[Data for this exercise Boundary: Start]

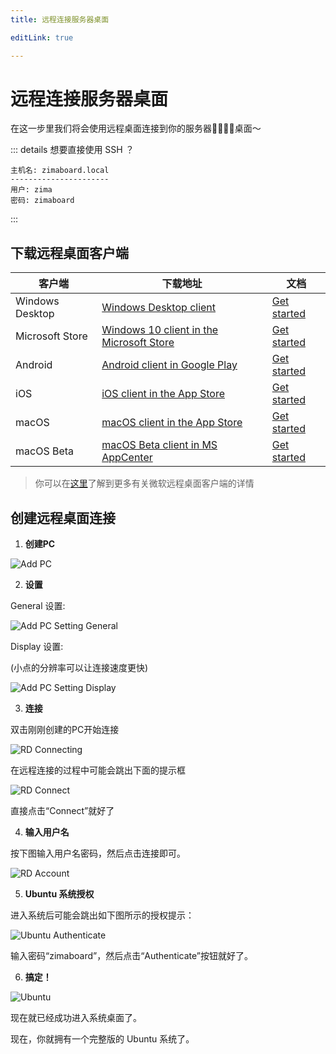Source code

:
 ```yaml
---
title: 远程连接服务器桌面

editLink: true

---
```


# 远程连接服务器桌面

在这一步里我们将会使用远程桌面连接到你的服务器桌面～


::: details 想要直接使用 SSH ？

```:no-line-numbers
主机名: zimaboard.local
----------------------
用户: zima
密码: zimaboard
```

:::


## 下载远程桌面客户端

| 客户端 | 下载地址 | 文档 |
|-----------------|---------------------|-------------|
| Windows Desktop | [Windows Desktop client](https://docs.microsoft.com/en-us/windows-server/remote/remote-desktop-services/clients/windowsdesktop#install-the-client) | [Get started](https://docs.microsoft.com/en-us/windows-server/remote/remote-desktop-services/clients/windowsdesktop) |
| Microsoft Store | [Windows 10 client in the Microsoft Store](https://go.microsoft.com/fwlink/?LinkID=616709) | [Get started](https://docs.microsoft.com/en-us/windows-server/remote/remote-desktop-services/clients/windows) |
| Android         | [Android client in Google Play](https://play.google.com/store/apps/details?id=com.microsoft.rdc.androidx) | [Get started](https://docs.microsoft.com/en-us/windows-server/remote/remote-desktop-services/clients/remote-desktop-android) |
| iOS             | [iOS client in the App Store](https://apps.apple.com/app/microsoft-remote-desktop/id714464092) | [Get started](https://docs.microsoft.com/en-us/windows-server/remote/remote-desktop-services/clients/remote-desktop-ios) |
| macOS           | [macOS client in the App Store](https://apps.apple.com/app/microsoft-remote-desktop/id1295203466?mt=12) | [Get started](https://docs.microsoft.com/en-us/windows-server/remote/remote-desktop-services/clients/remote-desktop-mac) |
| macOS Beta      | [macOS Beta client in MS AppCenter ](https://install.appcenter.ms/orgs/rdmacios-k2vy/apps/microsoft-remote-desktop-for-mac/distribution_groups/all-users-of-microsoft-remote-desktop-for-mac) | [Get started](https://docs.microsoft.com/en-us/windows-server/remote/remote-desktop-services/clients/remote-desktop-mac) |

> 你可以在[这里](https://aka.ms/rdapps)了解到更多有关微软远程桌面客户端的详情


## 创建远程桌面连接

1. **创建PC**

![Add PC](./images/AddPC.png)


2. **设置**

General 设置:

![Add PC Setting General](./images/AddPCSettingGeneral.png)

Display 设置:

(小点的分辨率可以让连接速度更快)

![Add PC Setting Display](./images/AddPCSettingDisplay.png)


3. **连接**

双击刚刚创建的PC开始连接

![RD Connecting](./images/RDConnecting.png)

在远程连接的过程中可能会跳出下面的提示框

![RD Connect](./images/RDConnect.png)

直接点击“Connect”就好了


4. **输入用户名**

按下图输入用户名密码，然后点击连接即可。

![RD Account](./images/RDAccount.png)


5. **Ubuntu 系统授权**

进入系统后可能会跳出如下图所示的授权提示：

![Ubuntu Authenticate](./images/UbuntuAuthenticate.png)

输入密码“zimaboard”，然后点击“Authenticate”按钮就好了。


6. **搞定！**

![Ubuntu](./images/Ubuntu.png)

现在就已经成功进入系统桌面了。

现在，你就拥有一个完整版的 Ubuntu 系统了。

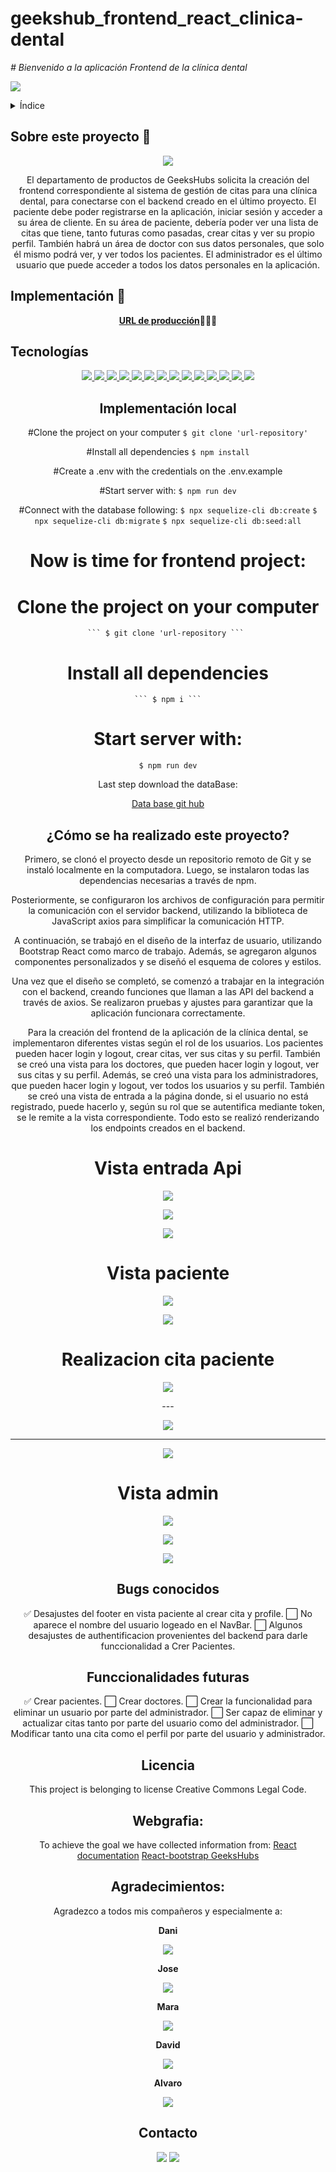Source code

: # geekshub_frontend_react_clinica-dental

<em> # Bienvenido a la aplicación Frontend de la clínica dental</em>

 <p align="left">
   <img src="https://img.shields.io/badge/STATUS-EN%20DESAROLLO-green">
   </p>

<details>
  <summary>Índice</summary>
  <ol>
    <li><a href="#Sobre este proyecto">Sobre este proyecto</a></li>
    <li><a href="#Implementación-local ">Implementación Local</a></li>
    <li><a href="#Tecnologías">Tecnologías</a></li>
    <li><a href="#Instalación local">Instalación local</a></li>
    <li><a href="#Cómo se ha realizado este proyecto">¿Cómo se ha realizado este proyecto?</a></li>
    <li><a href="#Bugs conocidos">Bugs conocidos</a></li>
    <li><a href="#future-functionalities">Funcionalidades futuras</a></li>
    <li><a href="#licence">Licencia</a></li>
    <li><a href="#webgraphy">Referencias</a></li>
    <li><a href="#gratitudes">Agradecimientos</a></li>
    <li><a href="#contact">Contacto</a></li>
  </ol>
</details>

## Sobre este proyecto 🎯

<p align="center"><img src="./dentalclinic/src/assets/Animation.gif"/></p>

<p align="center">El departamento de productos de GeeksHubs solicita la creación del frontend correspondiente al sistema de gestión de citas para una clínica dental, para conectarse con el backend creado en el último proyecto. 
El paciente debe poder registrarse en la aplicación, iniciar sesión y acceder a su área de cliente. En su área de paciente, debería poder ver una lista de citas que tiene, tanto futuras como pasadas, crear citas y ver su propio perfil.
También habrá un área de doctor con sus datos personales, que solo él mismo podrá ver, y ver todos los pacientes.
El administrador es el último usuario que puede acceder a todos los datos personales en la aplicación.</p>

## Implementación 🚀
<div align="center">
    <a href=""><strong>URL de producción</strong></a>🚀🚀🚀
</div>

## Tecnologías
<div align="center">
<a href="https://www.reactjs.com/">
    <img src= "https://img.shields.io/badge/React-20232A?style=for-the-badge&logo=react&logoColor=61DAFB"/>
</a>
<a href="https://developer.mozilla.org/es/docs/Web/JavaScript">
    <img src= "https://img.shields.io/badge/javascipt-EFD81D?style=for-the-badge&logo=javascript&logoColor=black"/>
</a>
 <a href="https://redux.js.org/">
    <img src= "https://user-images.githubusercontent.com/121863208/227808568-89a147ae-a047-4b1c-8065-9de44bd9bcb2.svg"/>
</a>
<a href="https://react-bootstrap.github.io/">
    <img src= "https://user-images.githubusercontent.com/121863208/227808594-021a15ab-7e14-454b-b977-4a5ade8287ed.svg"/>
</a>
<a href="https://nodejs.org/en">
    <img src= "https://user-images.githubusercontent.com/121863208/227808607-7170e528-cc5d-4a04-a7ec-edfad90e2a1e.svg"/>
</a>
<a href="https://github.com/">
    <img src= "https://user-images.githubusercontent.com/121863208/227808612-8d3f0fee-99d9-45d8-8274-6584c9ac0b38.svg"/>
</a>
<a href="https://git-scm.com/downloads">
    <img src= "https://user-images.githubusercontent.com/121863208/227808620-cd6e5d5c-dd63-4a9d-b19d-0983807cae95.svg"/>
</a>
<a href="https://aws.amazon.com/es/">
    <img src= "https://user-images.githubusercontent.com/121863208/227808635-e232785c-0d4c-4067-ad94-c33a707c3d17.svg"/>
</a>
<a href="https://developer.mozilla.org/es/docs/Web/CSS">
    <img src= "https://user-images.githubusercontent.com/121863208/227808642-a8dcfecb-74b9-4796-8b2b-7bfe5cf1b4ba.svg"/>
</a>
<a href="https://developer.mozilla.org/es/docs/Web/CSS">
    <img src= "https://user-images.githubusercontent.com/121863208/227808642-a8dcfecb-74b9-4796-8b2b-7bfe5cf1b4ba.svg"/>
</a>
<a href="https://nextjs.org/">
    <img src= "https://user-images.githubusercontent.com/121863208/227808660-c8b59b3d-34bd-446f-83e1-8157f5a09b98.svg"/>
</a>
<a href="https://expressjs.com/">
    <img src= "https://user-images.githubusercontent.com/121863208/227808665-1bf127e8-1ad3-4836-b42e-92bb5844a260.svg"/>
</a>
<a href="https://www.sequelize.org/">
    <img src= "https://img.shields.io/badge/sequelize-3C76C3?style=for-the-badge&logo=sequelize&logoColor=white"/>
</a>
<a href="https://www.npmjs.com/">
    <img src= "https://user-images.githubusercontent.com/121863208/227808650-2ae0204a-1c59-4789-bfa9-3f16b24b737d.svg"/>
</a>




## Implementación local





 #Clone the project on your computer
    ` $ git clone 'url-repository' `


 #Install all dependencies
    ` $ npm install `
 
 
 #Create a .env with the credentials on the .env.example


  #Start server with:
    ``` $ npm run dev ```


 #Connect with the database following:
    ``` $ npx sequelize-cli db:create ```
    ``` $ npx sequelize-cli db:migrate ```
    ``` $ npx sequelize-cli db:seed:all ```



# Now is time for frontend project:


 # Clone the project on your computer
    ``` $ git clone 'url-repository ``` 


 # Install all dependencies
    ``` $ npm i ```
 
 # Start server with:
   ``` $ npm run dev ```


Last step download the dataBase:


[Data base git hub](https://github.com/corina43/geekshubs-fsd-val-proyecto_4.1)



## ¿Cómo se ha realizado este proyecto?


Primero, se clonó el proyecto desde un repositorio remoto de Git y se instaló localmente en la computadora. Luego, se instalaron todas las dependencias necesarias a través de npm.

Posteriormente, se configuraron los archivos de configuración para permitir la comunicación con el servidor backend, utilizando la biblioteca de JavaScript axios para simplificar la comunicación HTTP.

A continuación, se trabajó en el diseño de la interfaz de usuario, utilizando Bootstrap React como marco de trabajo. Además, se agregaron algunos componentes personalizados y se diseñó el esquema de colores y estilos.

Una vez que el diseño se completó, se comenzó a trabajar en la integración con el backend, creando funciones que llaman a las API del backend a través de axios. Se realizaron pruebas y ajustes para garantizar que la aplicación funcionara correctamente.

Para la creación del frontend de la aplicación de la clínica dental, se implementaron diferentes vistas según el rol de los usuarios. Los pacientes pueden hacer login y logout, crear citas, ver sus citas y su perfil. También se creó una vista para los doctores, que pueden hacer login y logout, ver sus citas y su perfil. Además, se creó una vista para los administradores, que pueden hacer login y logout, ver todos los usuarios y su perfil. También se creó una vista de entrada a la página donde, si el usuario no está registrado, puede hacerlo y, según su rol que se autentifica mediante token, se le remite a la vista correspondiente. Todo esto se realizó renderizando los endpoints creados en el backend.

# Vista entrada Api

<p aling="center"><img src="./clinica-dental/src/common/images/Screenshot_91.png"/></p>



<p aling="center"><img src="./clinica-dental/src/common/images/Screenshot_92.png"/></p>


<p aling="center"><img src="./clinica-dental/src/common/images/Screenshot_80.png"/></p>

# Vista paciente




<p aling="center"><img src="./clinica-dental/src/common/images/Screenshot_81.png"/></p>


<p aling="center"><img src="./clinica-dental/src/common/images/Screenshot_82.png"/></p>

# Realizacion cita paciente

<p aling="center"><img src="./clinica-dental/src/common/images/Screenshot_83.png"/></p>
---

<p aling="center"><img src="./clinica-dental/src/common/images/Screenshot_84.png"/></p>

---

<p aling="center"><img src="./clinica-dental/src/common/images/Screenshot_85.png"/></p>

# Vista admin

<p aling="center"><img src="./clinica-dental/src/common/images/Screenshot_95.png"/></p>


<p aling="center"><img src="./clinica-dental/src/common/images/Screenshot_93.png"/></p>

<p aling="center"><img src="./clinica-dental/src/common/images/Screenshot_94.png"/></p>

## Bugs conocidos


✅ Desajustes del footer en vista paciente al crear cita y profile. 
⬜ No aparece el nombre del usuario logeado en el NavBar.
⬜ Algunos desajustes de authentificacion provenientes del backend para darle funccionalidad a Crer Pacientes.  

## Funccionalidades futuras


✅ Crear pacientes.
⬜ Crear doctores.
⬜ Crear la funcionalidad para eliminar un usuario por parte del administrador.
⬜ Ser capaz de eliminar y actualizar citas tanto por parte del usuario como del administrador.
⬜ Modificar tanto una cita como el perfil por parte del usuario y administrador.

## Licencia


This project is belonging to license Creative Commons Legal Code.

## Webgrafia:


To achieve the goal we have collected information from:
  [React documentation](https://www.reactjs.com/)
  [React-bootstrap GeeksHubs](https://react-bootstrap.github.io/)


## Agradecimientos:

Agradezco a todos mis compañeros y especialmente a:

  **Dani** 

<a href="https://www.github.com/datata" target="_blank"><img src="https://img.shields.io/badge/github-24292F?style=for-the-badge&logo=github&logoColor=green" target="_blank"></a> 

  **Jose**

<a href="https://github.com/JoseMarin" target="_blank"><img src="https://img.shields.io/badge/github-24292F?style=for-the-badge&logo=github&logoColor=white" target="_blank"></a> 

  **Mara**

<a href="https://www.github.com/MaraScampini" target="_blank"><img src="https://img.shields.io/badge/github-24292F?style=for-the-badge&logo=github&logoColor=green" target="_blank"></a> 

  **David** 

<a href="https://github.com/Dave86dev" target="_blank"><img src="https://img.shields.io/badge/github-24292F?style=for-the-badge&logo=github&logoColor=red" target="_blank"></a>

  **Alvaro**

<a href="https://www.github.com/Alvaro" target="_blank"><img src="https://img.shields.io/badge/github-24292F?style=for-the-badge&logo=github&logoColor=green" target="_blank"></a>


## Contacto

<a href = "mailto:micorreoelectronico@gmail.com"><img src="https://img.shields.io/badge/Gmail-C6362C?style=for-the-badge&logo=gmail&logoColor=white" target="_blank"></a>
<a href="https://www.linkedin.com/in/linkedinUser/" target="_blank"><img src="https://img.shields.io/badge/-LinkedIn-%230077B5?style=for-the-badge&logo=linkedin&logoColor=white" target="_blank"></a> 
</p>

[Data for this exercise Boundary: End]
[Data for this exercise Boundary: Start]

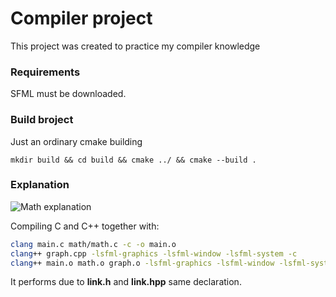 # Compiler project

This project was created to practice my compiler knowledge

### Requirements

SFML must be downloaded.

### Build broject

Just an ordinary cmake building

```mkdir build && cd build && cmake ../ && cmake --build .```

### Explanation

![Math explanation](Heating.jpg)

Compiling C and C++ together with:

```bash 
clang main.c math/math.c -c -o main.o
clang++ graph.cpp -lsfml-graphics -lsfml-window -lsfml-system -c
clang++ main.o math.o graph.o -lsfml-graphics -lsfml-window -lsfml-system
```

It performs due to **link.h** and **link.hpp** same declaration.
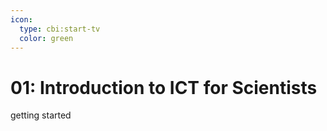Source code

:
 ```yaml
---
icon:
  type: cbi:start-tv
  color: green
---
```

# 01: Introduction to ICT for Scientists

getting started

[Data for this exercise Boundary: End]
[Data for this exercise Boundary: Start]

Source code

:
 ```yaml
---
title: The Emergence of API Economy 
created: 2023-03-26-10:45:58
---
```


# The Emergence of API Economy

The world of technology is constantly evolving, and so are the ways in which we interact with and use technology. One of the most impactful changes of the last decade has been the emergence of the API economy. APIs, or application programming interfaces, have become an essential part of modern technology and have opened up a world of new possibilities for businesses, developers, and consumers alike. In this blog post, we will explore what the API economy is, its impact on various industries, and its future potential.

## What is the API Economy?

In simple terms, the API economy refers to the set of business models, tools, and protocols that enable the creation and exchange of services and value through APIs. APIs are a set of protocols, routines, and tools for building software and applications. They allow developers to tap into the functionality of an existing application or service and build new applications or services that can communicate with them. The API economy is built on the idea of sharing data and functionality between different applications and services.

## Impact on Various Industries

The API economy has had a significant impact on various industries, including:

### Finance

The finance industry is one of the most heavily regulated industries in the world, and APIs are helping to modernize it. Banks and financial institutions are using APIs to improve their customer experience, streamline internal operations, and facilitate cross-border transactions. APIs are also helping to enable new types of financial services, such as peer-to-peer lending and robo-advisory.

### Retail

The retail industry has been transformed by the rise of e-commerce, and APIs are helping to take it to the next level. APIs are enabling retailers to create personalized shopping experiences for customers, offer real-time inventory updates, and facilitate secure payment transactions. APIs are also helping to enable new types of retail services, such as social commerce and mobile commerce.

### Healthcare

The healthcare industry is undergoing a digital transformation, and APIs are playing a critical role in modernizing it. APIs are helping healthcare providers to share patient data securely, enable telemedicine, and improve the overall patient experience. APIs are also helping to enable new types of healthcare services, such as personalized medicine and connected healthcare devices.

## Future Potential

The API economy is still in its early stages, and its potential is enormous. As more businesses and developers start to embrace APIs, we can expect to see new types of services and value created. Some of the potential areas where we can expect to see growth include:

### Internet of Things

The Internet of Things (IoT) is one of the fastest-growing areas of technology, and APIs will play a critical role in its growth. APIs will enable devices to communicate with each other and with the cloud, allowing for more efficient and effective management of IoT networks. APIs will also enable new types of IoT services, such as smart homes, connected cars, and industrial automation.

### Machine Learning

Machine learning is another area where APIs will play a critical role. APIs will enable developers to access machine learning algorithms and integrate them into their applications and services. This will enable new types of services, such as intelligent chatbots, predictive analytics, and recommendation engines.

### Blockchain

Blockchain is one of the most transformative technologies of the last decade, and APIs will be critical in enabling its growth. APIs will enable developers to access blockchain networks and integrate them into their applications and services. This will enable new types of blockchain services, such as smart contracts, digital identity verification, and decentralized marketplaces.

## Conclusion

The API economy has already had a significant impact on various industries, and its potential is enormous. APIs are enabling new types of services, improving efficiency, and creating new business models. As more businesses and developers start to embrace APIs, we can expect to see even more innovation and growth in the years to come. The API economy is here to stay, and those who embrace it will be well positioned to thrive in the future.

[Data for this exercise Boundary: End]

• [Task goal]: What number of lines in the data above include the string "clínica"? Answer with that number only.

• [Solution for this problem]: 3